How many lines of these entries include the string "white"? State the number alone.

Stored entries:
########
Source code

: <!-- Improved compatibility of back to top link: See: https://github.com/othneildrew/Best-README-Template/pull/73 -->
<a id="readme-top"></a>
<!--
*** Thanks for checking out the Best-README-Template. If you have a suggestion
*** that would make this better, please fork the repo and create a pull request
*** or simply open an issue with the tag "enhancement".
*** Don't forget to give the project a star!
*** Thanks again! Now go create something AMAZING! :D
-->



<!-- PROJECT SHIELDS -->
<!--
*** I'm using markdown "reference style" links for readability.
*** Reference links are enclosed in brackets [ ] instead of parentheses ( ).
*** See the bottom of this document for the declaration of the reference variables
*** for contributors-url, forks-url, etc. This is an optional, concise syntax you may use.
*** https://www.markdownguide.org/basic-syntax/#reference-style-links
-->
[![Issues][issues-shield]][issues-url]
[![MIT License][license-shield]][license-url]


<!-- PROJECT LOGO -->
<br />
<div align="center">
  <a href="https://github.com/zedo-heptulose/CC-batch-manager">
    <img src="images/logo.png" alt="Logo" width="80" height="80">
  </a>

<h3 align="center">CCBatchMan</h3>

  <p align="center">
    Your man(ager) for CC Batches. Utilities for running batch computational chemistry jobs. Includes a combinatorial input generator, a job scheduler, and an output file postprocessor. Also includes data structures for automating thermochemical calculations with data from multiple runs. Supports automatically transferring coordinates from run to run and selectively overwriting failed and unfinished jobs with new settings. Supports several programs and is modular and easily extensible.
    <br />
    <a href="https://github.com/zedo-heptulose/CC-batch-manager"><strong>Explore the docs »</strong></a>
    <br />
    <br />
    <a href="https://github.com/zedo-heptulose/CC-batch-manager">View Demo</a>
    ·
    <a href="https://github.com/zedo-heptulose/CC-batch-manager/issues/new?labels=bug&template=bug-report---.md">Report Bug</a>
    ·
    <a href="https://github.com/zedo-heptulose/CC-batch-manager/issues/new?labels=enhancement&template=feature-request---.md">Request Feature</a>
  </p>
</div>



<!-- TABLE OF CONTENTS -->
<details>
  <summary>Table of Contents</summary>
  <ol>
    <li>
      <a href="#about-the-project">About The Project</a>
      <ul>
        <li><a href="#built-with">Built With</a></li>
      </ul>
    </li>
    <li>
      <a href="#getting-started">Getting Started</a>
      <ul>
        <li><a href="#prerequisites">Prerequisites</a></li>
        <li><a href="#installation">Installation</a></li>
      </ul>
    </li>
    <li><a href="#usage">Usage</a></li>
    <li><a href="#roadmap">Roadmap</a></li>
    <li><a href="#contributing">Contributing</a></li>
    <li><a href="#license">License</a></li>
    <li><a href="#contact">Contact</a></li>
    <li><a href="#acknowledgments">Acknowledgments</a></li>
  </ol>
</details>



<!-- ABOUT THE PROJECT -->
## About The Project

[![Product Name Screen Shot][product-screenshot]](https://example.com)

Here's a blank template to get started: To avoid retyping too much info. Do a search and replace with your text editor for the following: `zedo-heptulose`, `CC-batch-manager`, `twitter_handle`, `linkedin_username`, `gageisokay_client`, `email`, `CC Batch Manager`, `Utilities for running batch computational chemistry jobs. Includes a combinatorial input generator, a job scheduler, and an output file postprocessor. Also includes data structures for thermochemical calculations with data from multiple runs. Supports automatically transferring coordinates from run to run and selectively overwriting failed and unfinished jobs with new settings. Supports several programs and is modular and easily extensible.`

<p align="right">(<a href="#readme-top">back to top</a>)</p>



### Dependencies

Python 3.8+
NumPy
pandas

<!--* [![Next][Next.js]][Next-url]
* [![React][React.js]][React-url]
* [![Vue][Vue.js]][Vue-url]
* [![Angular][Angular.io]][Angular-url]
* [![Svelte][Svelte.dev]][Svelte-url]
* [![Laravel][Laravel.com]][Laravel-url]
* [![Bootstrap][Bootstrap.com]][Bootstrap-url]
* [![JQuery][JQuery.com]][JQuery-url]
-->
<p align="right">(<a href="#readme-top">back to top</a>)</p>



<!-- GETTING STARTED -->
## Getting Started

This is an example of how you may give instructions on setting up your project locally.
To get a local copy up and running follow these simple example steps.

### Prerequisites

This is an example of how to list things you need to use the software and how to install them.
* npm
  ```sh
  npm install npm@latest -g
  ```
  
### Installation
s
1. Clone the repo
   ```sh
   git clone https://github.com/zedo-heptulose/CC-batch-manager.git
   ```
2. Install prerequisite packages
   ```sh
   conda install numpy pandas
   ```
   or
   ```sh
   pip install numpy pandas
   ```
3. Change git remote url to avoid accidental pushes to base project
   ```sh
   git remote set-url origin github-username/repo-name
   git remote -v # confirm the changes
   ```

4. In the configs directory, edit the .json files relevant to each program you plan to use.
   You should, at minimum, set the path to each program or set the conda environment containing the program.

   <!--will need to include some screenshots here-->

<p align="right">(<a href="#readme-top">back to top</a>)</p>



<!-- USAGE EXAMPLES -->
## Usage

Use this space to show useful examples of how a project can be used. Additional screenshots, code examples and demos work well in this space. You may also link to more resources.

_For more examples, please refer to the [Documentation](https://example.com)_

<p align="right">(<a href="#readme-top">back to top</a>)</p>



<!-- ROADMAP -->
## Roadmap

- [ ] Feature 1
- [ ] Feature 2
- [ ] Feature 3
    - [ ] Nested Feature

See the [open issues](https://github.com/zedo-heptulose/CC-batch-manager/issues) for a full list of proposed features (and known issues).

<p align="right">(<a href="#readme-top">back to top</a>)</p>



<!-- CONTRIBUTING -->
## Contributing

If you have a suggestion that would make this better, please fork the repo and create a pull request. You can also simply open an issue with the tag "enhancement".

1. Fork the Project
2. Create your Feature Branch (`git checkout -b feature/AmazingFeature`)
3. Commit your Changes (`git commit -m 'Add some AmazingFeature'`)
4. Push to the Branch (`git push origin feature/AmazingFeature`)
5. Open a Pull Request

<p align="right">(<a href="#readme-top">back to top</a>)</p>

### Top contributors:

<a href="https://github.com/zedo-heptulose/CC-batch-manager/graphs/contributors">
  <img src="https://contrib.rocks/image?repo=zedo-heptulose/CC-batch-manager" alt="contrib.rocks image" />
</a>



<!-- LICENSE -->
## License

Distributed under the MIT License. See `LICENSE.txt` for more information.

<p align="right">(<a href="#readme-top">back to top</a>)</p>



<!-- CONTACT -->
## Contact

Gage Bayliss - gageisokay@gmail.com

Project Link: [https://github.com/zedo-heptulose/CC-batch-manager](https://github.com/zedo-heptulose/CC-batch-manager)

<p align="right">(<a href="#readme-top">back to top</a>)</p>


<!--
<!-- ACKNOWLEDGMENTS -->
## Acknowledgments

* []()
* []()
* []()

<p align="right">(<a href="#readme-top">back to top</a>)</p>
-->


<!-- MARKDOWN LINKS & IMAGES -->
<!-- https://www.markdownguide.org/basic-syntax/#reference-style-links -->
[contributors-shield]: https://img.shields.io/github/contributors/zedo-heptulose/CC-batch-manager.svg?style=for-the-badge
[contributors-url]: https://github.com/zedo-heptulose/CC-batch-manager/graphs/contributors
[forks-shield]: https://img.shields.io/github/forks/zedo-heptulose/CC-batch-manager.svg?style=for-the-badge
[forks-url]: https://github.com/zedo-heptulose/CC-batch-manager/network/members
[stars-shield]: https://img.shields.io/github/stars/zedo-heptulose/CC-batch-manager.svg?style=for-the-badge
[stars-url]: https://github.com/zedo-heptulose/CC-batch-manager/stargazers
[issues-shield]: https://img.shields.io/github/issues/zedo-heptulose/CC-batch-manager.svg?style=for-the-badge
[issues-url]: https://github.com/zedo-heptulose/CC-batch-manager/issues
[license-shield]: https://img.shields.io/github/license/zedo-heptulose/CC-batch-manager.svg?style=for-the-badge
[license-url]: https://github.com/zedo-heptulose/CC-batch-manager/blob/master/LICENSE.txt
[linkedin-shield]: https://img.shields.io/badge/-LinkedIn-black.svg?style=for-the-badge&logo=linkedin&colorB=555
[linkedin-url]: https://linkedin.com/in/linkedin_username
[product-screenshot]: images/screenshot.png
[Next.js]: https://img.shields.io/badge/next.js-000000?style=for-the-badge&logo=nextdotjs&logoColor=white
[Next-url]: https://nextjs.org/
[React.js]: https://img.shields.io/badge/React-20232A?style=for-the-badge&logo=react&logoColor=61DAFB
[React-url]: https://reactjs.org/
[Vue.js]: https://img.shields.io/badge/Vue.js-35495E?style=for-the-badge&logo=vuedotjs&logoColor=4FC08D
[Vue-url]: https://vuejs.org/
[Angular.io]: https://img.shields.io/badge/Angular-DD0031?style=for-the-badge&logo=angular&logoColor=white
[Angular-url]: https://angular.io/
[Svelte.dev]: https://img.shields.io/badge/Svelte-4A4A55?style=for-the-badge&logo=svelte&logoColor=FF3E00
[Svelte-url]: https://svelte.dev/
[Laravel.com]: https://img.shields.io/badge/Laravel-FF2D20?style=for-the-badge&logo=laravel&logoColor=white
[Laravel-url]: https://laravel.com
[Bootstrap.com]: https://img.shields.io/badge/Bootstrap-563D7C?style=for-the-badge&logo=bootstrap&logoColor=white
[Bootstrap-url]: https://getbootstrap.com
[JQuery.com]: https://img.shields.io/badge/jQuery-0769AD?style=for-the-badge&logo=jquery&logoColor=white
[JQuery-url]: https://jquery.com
########
#### ANSWER BELOW
5